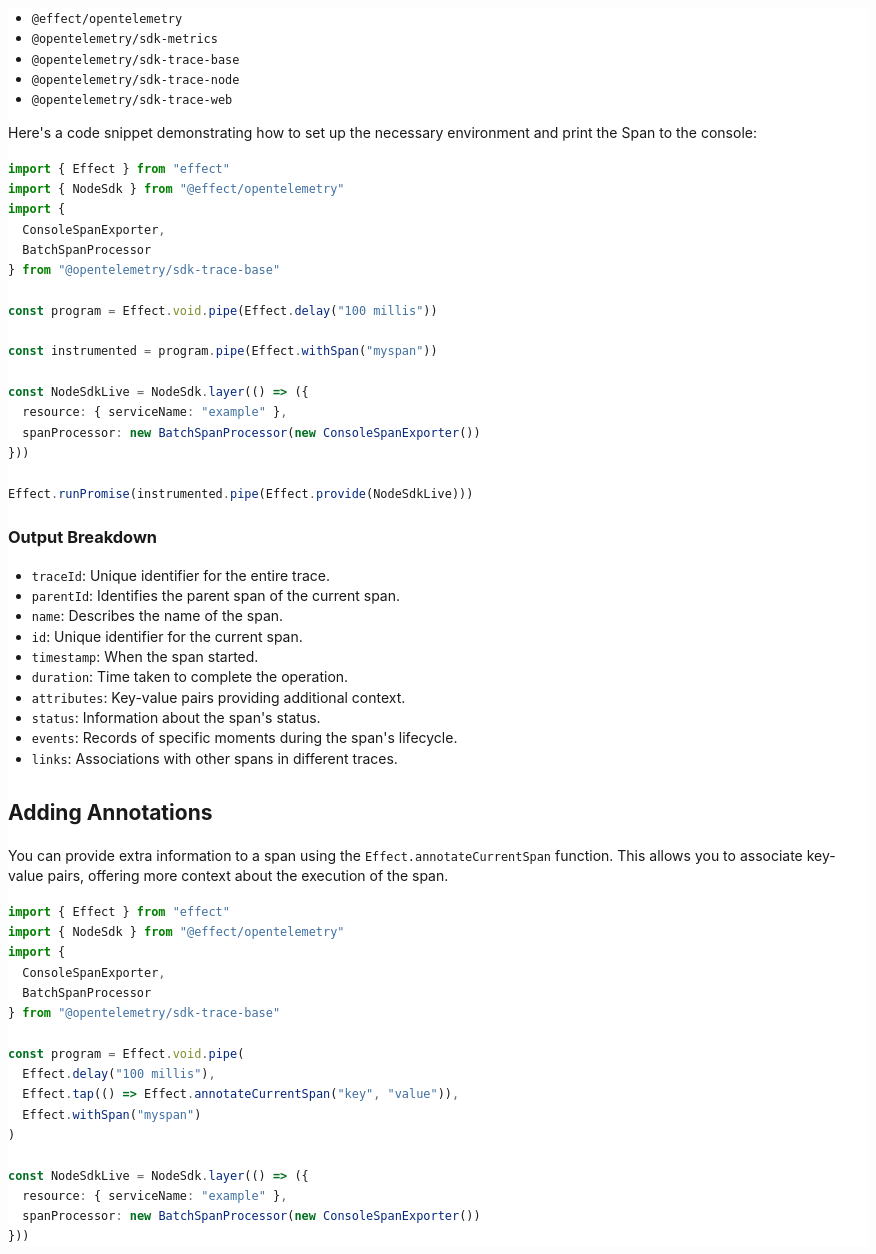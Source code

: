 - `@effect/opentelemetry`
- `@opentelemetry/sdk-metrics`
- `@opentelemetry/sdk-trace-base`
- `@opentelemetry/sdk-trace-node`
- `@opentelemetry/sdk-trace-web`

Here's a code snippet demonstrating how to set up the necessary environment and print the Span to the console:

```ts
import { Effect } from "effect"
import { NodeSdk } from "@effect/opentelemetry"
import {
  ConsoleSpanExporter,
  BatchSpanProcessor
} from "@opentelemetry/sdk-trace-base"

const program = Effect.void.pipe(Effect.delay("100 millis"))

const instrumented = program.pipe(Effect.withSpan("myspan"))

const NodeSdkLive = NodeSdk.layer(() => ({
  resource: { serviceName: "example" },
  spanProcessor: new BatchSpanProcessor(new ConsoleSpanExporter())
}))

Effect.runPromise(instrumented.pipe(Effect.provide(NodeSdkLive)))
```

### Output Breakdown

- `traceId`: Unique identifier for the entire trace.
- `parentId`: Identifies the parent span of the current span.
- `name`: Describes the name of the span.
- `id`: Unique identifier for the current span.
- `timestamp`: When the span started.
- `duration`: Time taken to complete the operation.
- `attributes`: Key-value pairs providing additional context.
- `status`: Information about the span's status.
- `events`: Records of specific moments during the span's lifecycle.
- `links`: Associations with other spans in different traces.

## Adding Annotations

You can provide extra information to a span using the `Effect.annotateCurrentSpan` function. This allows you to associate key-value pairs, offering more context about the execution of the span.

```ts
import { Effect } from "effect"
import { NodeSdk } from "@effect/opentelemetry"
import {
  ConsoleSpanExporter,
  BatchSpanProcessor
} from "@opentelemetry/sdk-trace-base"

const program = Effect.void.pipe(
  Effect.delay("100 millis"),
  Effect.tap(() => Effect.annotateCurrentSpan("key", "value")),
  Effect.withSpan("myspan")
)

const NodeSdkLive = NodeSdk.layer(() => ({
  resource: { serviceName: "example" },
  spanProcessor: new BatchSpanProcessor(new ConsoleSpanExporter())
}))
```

▬▬▬▬▬▬

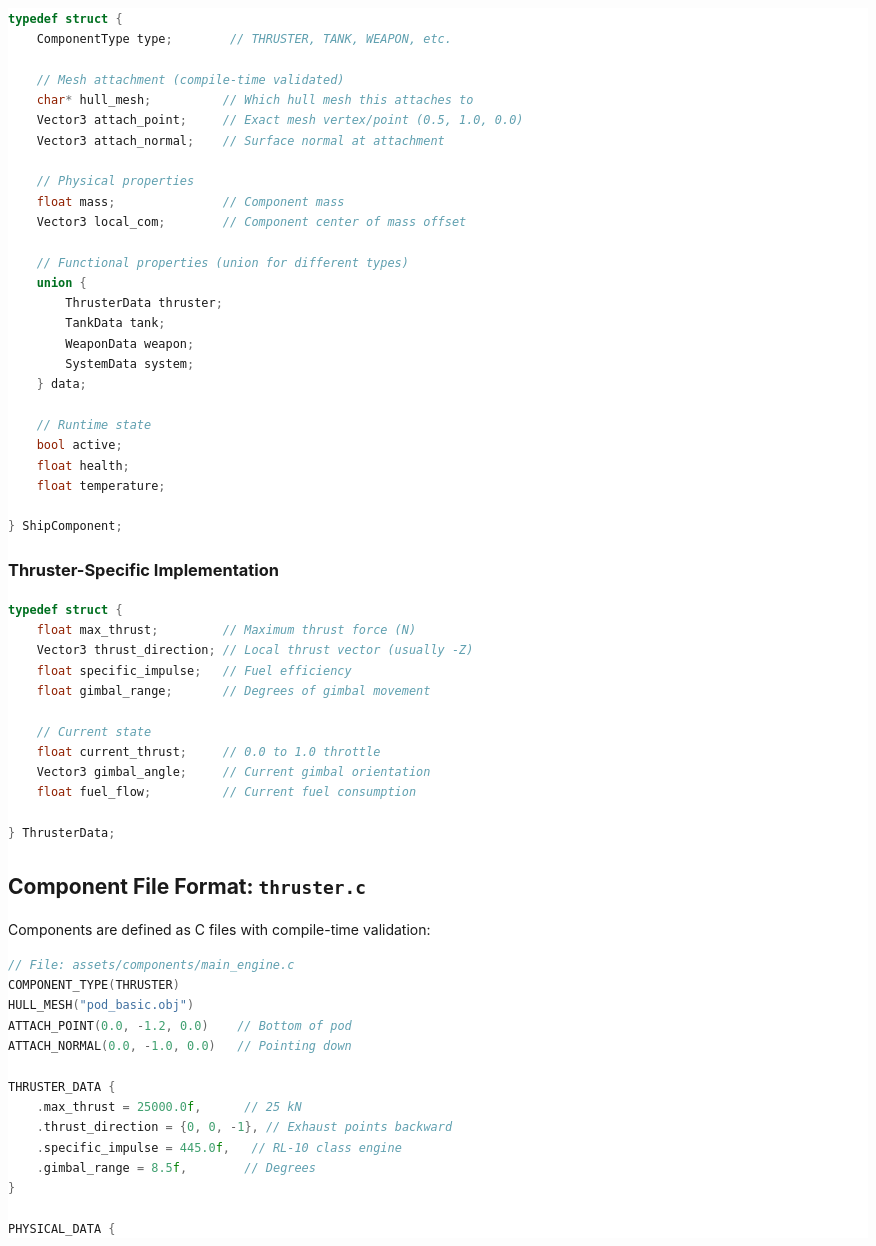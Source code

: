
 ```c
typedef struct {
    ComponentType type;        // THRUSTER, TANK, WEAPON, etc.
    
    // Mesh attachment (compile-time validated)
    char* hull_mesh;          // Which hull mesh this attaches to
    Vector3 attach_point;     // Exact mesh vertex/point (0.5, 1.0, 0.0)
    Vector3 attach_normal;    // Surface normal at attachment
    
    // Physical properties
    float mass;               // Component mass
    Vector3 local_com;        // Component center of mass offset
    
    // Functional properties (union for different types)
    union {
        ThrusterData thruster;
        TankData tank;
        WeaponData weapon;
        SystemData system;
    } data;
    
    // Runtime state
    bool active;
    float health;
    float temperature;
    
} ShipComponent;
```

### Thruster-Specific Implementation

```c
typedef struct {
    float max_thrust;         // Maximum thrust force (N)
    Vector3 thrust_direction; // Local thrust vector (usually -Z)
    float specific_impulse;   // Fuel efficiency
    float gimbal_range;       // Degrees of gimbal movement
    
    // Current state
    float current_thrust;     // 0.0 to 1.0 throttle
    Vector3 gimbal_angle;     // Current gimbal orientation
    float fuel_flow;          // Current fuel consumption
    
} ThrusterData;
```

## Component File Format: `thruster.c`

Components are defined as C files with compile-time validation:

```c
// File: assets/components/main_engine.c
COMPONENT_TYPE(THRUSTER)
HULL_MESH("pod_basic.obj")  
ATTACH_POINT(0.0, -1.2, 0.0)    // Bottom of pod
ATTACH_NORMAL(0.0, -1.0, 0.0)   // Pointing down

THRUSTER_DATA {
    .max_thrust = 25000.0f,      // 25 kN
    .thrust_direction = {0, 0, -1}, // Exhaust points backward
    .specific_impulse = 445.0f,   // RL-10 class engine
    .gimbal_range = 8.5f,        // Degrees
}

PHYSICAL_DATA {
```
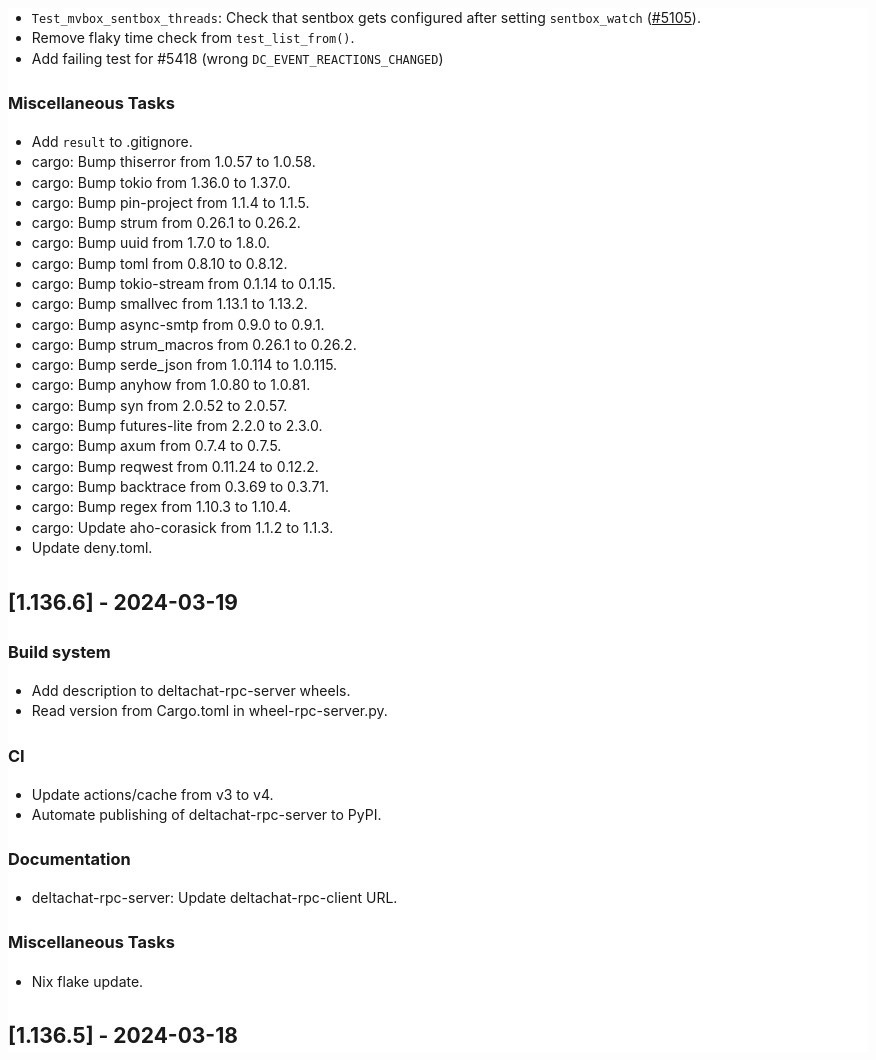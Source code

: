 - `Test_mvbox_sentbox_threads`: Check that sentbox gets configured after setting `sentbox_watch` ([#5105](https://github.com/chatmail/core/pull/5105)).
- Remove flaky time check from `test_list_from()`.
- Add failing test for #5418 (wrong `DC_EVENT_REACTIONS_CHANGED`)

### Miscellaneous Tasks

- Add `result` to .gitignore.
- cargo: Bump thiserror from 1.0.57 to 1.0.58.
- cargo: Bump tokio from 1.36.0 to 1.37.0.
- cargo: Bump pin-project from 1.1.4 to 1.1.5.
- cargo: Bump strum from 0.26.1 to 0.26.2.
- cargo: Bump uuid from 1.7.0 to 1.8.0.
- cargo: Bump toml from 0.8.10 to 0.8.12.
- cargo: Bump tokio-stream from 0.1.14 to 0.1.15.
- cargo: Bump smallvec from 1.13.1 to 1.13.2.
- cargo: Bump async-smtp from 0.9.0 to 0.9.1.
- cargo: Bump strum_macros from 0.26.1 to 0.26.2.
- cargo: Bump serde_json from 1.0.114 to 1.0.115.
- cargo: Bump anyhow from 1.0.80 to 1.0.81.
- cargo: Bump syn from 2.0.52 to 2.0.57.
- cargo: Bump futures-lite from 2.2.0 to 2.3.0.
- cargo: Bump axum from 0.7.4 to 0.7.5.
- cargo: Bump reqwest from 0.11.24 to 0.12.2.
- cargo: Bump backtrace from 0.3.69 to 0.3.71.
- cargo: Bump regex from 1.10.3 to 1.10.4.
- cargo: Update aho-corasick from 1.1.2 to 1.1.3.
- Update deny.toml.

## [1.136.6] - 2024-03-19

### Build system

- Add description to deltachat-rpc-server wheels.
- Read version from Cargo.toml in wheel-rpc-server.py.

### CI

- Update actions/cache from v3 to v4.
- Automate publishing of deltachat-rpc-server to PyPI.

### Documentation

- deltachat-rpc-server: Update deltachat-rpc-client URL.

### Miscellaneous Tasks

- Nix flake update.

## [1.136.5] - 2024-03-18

▬▬▬▬▬▬

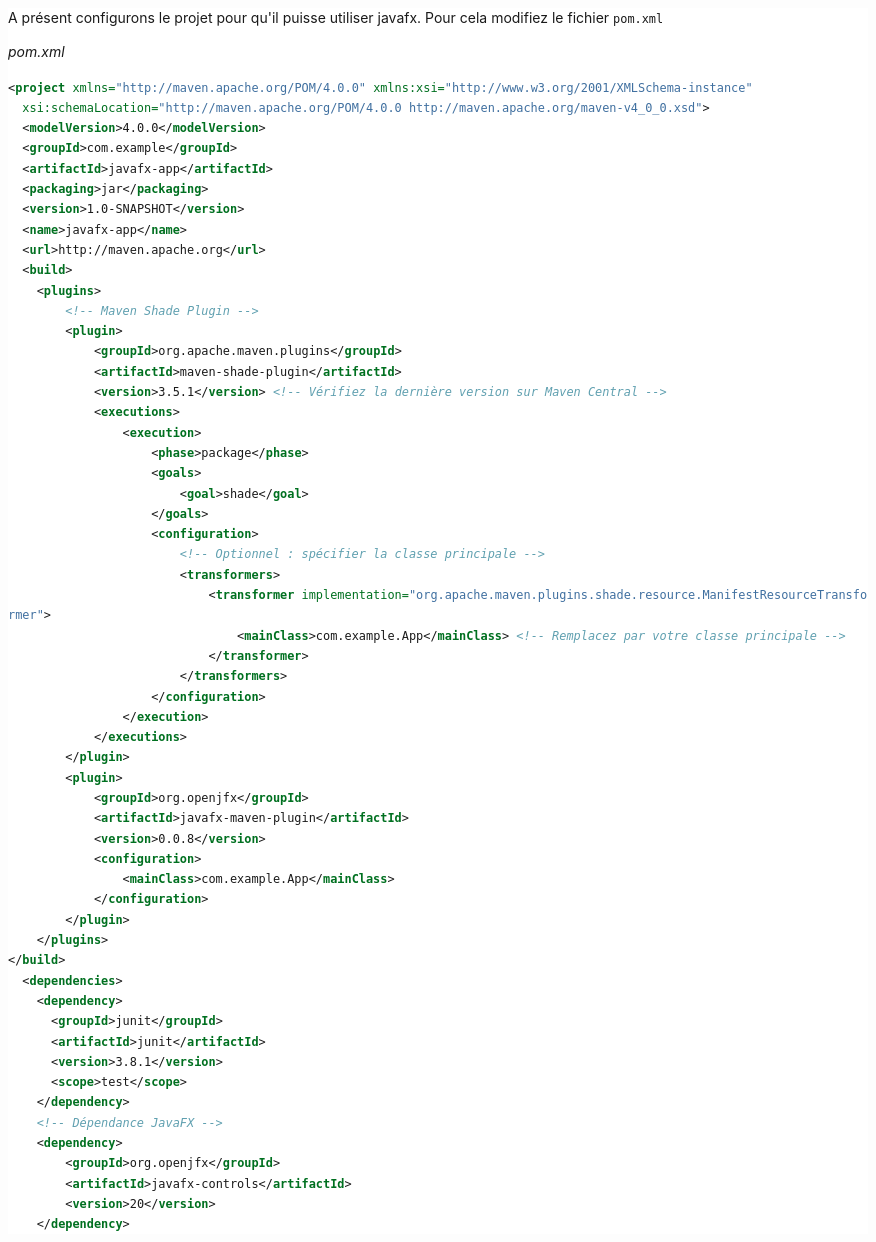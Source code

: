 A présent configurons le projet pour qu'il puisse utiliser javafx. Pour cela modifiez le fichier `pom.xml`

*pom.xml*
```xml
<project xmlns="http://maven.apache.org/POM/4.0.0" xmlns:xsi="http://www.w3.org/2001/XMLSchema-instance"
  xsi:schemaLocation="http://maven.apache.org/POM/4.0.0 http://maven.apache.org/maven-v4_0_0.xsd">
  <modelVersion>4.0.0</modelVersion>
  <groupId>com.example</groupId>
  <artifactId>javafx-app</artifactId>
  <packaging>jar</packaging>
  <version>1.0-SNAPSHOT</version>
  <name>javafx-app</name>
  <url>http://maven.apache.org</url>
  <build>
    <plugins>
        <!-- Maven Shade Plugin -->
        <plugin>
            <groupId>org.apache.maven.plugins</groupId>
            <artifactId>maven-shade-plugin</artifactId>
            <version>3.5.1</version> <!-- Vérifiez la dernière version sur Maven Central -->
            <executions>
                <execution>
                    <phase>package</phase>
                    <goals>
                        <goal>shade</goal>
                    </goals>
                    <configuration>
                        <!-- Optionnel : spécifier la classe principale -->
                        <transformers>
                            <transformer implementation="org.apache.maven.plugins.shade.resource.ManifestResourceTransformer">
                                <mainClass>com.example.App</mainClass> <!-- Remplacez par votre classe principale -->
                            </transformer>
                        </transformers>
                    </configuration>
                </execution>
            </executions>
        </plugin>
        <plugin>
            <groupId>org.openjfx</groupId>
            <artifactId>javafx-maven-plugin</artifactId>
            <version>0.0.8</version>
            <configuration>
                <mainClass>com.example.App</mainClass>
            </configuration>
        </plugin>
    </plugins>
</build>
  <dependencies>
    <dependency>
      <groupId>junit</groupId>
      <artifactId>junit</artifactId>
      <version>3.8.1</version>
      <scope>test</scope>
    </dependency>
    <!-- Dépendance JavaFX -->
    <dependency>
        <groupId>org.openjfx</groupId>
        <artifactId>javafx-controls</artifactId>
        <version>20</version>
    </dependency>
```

▬▬▬▬▬▬

**Directions**
Apply a filter for "plugins" to the data above, then copy each line that matches.

**Output for this task**
    <plugins>
            <groupId>org.apache.maven.plugins</groupId>
                            <transformer implementation="org.apache.maven.plugins.shade.resource.ManifestResourceTransformer">
    </plugins>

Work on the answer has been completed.